Tuesday, January 13: On the day after a market holiday in Japan, investors return to work in time for December bank lending data and November trade figures. Both indicators will be examined for any effects from Bank of Japan easing measures. In China, trade data and new loan figures will also be released. Consensus forecasts call for an even sharper contraction in imports for the month on weaker commodity prices and sluggish demand. The pace of new lending is expected to be flat as the People’s Bank of China continues to reign in risky lending in some segments.

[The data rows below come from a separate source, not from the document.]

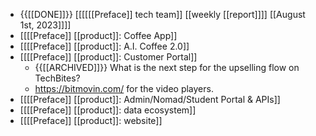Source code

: - {{[[DONE]]}}  [[[[[[Preface]] tech team]] [[weekly [[report]]]] [[August 1st, 2023]]]]
- [[[[Preface]] [[product]]: Coffee App]]
- [[[[Preface]] [[product]]: A.I. Coffee 2.0]]
- [[[[Preface]] [[product]]: Customer Portal]]
    - {{[[ARCHIVED]]}}  What is the next step for the upselling flow on TechBites?
    - https://bitmovin.com/ for the video players.
- [[[[Preface]] [[product]]: Admin/Nomad/Student Portal & APIs]]
- [[[[Preface]] [[product]]: data ecosystem]]
- [[[[Preface]] [[product]]: website]]
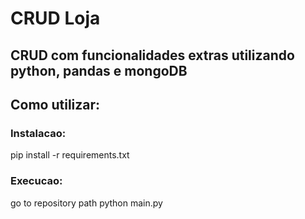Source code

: # CRUD Loja
## CRUD com funcionalidades extras utilizando python, pandas e mongoDB

## Como utilizar:
### Instalacao: 
pip install -r requirements.txt

### Execucao:
go to repository path
python main.py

A week after the Bank of England decided to keep benchmark rates at historic lows, December consumer price index (CPI) and producer price index (PPI) are expected to show no signals of inflationary pressure in the near term, as cheap oil and sluggish external demand keep prices in check. Management commentary in earnings releases from Houston–headquartered energy company Kinder Morgan and Jacksonville, Florida–based transport firm CSX Corp. will likely focus heavily on the fallout from oil price movements as concerns among equity investors spread from producers to ancillary oil-related sectors such as transport.

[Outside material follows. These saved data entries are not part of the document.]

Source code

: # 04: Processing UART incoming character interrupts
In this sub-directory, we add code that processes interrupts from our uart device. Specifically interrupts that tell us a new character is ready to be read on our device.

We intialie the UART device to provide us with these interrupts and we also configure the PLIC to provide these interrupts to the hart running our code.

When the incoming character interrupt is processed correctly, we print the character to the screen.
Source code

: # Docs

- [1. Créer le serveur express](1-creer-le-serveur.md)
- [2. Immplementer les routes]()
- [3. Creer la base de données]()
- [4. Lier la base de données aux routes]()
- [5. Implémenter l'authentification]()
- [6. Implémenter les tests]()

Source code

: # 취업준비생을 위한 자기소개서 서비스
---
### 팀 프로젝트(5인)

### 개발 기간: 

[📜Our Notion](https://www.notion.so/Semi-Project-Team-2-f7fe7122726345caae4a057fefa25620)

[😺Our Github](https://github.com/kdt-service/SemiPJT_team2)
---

Wednesday, January 14: In Japan machine tool orders numbers for December will be released, a data set that is often seen as a leading indicator for overall industrial activity. Consumer inflation data for December is expected to register another month-over-month contraction in France, as all eyes remain focused on the next announcement from the European Central Bank, specifically the possibility of intervention to combat deflation. In the U.S. December retail sales data will be the big macro story of the day. With forecasts for a moderation in ex-automotive receipts despite the 2014 holiday season, these numbers may lend insight into sentiment in the consumer discretionary equity sector. Two other big announcements for the day will be the Energy Information Administration crude oil inventory report and the Federal Reserve Beige Book release. On deck to report fourth-quarter earnings are financial sector firms J.P. Morgan Chase and Wells Fargo & Co.

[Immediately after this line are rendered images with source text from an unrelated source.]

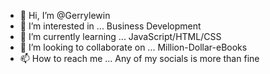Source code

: - 👋 Hi, I’m @Gerrylewin
- 👀 I’m interested in ... Business Development
- 🌱 I’m currently learning ... JavaScript/HTML/CSS
- 💞️ I’m looking to collaborate on ... Million-Dollar-eBooks
- 📫 How to reach me ... Any of my socials is more than fine

<!---
Gerrylewin/Gerrylewin is a ✨ special ✨ repository because its `README.md` (this file) appears on your GitHub profile.
You can click the Preview link to take a look at your changes.
--->
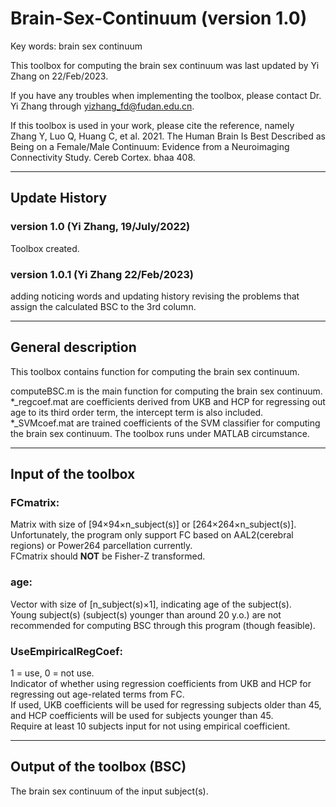# Brain-Sex-Continuum (version 1.0)

Key words: brain sex continuum


This toolbox for computing the brain sex continuum was last updated by Yi Zhang on 22/Feb/2023.

If you have any troubles when implementing the toolbox, please contact Dr. Yi Zhang through yizhang_fd@fudan.edu.cn.

If this toolbox is used in your work, please cite the reference, namely<br>
Zhang Y, Luo Q, Huang C, et al. 2021. The Human Brain Is Best Described as Being on a Female/Male Continuum: Evidence from a Neuroimaging Connectivity Study. Cereb Cortex. bhaa 408.


---

## Update History
### version 1.0 (Yi Zhang, 19/July/2022)
Toolbox created.

### version 1.0.1 (Yi Zhang 22/Feb/2023)
adding noticing words and updating history
revising the problems that assign the calculated BSC to the 3rd column.

---------------------------------
## General description
This toolbox contains function for computing the brain sex continuum.

computeBSC.m is the main function for computing the brain sex continuum.<br> 
*_regcoef.mat are coefficients derived from UKB and HCP for regressing out age to its third order term, the intercept term is also included.<br>
*_SVMcoef.mat are trained coefficients of the SVM classifier for computing the brain sex continuum.
The toolbox runs under MATLAB circumstance.

---------------------------------

## Input of the toolbox
    
### FCmatrix:
	
Matrix with size of [94×94×n_subject(s)] or [264×264×n_subject(s)].<br>
Unfortunately, the program only support FC based on AAL2(cerebral regions) or Power264 parcellation currently.<br>
FCmatrix should __NOT__ be Fisher-Z transformed. 
        
	
### age:
	
Vector with size of [n_subject(s)×1], indicating age of the subject(s).<br>
Young subject(s) (subject(s) younger than around 20 y.o.) are not recommended for computing BSC through this program (though feasible).


### UseEmpiricalRegCoef:
	
1 = use, 0 = not use.<br>
Indicator of whether using regression coefficients from UKB and HCP for regressing out age-related terms from FC.<br>
If used, UKB coefficients will be used for regressing subjects older than 45, and HCP coefficients will be used for subjects younger than 45.<br>
Require at least 10 subjects input for not using empirical coefficient. 
   
---
    
## Output of the toolbox (BSC)
The brain sex continuum of the input subject(s).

Thursday, January 15: November machinery orders and December corporate goods price index data will be released in Japan on Thursday, providing more insight into the ongoing debate over the true impact of Abenomics. December employment numbers in Australia are expected to show a modest improvement in head count with the headline rate remaining unchanged. To date, the RBA has kept an emphasis on the employment situation tipping the scales against tightening despite concerns over inflation in some asset classes. First-release 2014 annual gross domestic product data in Germany will be a focus for European markets on Thursday, as will wholesale prices for December. Recent disappointing industrial data has raised fears that the European Union’s largest economy slowed down in the fourth quarter. Separately euro zone aggregate trade data for November is expected to show softness in imports on low oil costs and sluggish demand. Initial claims data in the U.S. will be released at 8:30 am as will December PPI figures. The pace of earnings announcements from large-cap equities picks up, with scheduled releases from among others, Citigroup, Intel and Schlumberger.

Friday, January 16: On Friday the release of German and aggregate euro-zone CPI data stands to affect debt and equity market sentiment, as the prospect of ECB easing measures in response to deflation remains a primary focus. December CPI will also be announced in the U.S., with consensus forecasts for the pace of growth in core prices to remain unchanged for the month while the low cost of oil is expected to press the headline index lower on a year-over-year basis. Initial January University of Michigan consumer sentiment data and November Treasury International Capital (TIC) flows from the Treasury Department will round the day out of economic data releases. Financial sector earnings releases in the U.S. include both Goldman Sachs Group and PNC Financial reporting before equity markets open.